La déclaration ajoute : « Le 25 juillet 2024, neuf jeunes Kurdes de Mersin chantaient des chansons kurdes et dansaient au bord de la mer. Lorsque certains individus ont filmé les danseurs et diffusé la vidéo sur les médias sociaux, les neuf jeunes Kurdes ont été interpellés et arrêtés par la police turque sous l’accusation de ‘propagande terroriste. À la suite de l’incident de Mersin, l’État turc a commencé à procéder à des arrestations dans de nombreuses provinces en utilisant comme prétexte la musique et la danse kurdes lors de mariages. Par exemple, dans le district de Kurtalan à Siirt, six femmes ont été arrêtées et détenues lors d’un mariage pour avoir chanté de la musique et dansé des danses kurdes, après avoir été ciblées sur les médias sociaux par certains groupes racistes. De même, dans le district de Dogubeyazit à Agri, six personnes ont été arrêtées et détenues pour avoir porté des vêtements traditionnels et dansé lors d’un mariage. Le gouvernement turc adopte une approche raciste à l’égard de tous les symboles culturels tels que les vêtements et le folklore kurdes, en les utilisant comme motifs d’emprisonnement ».
Application discriminatoire des peines
Le MRAP a déclaré que « la discrimination et l’oppression sont appliquées de manière pernicieuse, à l’abri des regards, dans les prisons, où les prisonniers politiques kurdes et les personnes condamnées pour des délits de droit commun sont traités très différemment. Des pressions arbitraires sont exercées sur les hommes politiques kurdes en vertu de la loi antiterroriste et du règlement relatif à la gestion des établissements pénitentiaires, à l’exécution des peines et aux mesures de sécurité. Selon les données officielles, il y a environ 340 000 détenus et condamnés en Turquie, un nombre qui ne cesse d’augmenter. La construction de 58 nouvelles prisons d’ici la fin de l’année 2026 préoccupe vivement les organisations de la société civile et les familles des condamnés, qui craignent que les prisons de haute sécurité de type « S » et « Y », destinées aux détenus politiques, ne favorisent des tortures psychologiques et physiques.”

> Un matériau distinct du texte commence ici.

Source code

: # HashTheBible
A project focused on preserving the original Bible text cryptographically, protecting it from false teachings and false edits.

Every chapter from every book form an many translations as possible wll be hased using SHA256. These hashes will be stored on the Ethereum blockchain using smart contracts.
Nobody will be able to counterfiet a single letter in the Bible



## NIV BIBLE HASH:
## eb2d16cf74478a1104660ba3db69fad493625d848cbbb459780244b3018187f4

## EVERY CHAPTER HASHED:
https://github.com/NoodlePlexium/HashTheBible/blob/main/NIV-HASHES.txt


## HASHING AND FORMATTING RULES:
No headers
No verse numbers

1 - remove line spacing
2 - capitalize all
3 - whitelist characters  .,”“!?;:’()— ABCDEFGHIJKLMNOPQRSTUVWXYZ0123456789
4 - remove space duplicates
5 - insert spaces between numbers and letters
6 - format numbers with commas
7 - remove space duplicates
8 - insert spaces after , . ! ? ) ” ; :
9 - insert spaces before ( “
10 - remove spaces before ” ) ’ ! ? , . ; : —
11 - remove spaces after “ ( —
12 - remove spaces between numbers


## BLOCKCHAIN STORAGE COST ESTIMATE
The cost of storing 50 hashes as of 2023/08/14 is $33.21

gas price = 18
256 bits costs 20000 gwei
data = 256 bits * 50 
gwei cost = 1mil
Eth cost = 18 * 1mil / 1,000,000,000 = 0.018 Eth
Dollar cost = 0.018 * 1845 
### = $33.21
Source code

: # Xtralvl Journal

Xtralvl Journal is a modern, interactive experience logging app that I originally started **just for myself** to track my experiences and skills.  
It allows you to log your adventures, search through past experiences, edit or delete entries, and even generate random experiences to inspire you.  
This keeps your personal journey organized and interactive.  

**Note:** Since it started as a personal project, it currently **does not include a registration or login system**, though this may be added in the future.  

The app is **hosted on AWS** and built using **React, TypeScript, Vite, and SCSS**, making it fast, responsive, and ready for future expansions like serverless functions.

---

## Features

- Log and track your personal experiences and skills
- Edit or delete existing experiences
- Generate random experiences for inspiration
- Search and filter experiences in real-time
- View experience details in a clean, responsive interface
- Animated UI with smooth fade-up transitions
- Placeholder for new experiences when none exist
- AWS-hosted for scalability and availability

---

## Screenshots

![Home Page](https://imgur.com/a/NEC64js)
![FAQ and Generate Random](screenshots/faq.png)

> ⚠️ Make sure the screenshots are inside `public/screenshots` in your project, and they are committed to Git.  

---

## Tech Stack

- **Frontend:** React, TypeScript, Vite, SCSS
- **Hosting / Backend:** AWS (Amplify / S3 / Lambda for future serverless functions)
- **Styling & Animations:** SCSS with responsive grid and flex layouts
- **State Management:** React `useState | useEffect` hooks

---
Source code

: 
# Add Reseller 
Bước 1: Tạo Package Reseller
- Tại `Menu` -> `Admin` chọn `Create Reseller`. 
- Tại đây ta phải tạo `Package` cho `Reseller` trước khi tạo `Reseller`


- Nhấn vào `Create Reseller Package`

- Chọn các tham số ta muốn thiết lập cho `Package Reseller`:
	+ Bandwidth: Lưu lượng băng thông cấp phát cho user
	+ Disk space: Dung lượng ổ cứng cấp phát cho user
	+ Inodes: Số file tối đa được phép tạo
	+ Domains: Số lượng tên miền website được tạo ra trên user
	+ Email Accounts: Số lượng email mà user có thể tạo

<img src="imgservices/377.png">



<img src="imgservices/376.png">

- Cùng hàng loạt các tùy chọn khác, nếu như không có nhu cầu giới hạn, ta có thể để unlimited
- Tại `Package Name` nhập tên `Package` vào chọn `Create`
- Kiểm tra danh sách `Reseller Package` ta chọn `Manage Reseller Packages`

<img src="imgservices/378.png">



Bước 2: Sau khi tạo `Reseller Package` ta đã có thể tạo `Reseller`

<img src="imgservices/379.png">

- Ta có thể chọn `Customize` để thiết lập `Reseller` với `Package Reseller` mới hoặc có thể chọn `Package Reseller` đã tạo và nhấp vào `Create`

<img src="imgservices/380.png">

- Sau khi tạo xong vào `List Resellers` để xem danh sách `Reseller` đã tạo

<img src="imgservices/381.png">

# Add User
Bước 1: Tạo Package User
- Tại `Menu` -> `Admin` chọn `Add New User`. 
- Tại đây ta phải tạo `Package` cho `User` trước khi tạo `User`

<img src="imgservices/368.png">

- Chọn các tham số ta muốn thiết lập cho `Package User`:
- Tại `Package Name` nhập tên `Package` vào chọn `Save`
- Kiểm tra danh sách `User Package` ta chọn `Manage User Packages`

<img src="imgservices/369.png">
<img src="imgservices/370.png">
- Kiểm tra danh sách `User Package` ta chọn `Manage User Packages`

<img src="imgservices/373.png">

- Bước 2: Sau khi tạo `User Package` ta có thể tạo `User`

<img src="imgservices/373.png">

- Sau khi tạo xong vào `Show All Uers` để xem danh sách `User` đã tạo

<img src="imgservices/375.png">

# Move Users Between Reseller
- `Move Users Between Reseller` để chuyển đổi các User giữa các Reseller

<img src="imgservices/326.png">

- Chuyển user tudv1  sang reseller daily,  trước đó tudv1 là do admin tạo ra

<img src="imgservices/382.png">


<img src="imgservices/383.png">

Soulignant qu’en 2004, la peine de mort a été complètement abolie en Turquie et remplacée par une peine d’emprisonnement à vie aggravée, le MRAP a déclaré que l’emprisonnement à vie aggravé est appliqué différemment aux prisonniers politiques par rapport aux autres condamnés. “Des mesures extrêmes sont prises à l’encontre des personnes détenues pour des raisons politiques. Elles sont maintenus dans des cellules d’isolement et ont droit à une heure d’exercice en plein air par jour si elles n’ont pas été condamnées à des sanctions disciplinaires, qui sont appliquées de manière arbitraire ».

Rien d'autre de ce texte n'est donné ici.